I am not here to suggest that this IPN system is going to work in the practical world, and that when the real-life issues that confront us as conveyancers get to work, that any such claims might seem frivolous.

However, this should not stop us wanting to achieve the aims that this trial set out to. But, in order to do this for real, I believe there are a number of non-negotiables that we would need to have. In no particular order these are:

  • A super GDPR consent – this would be similar to the operation of consent in the Open Banking regulations and would effectively mean that each entity does not need to verify consent before adding their data to the service, it is collected in the instruction by the client to participate in the smart contract.
  • An agreed data standard – OSCRE International, an acronym for Open Standards Consortium for Real Estate, attempted to do this at the beginning of the century but it did not get off the ground. Is it too late to revisit it so that technology systems can talk to each other?
  • ‘Datasets’ not ‘forms’ – digital data can be consumed into systems. Imagine a system that can consume the data in the sellers’ information, title and searches to facilitate a guaranteed lending decision and remove the current conflicts between the information held by the seller and the relevant authority, thus reducing additional enquiries.

Getting these particular ducks in a row is no mean feat but it’s certainly achievable and, in my view, is absolutely necessary if we wanted to get to the ‘smart contracts’ end-point. And, let’s be frank here, this is a journey which we should not be embarking on if it does not deliver what we all want (and need) the home-buying process to look like in the future.

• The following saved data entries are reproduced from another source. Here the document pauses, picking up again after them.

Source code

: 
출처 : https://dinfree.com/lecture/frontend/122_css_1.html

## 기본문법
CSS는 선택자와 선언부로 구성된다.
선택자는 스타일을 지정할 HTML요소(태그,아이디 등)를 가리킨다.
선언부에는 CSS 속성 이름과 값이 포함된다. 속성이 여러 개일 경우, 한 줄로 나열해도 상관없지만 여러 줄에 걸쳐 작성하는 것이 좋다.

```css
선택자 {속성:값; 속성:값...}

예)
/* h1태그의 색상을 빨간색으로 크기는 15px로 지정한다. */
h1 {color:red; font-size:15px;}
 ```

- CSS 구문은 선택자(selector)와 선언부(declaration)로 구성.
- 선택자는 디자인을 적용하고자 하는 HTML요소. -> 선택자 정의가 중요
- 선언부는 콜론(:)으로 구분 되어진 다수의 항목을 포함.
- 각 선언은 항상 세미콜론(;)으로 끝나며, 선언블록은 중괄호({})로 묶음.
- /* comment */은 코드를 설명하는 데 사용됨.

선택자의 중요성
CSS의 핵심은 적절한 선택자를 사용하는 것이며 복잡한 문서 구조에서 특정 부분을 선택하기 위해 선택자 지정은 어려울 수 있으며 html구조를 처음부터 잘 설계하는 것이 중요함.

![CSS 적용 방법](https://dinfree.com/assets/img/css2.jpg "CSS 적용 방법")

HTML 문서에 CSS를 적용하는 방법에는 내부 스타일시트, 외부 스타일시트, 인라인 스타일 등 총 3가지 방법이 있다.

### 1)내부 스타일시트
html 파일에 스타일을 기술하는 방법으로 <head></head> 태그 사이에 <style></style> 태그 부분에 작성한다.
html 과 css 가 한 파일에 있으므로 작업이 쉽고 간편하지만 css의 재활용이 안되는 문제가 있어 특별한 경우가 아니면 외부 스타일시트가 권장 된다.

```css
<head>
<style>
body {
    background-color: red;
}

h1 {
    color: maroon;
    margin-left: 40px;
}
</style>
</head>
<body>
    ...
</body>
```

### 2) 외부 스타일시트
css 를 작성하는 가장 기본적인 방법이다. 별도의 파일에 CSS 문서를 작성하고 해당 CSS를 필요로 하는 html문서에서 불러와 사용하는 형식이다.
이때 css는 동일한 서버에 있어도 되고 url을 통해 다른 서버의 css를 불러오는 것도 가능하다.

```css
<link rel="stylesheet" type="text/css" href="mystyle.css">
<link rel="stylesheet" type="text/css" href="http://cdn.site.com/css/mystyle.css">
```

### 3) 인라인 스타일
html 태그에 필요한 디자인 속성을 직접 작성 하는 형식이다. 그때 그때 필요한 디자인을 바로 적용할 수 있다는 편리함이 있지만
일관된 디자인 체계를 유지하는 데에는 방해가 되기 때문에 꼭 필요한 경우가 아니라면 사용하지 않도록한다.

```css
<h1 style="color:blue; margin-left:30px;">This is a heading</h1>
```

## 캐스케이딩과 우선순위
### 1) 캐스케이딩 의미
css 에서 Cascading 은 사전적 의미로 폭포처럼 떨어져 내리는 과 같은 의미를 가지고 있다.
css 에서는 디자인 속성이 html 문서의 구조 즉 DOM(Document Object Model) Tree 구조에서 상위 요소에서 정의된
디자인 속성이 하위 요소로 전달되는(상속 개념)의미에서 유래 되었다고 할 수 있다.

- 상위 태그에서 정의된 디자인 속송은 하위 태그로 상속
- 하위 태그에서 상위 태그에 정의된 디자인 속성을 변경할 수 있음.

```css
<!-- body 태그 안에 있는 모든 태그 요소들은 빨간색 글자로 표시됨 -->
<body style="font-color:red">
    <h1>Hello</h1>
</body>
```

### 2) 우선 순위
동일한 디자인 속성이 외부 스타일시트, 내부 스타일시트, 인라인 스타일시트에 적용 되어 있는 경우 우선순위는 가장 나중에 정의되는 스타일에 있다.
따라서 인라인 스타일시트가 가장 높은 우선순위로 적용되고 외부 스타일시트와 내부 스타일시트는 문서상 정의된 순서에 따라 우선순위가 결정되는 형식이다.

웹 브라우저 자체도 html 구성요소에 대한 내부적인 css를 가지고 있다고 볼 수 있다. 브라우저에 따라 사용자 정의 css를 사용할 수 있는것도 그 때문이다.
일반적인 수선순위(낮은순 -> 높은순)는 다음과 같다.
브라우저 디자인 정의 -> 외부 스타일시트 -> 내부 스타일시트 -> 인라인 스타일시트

Such ambitions are, of course, all wrapped up in concepts like Blockchain and the Land Registry’s Digital Street project, but these are set up in order to deliver a quicker and more transparent process. Plus, this IPN trial involved over 40 well-known organisations right across the world – lenders/solicitors/insurers, etc – so there can be no real denying of the buy-in we can have for delivering such an upgrade in transaction functionality and deliverability.

IPN says the next version of its platform will be coming in September this year which perhaps illustrates the speed of change that could be coming. We do, however, need to ensure this is fit for our industry’s purpose and that conveyancing firms can integrate successfully with any such system, and that it includes those non-negotiables otherwise I suspect it is unlikely to satisfy all stakeholders.

To this end, we’ve invited IPN along to our next series of meetings taking place at the end of June along with a panel of legal software suppliers in the hope that an open discussion between the industry can start that needs-analysis piece.

That said, to see such progress being made is heartening – there is some way to go but if that time is used wisely, the benefits are clear and obvious and could deliver a positive home moving experience for all.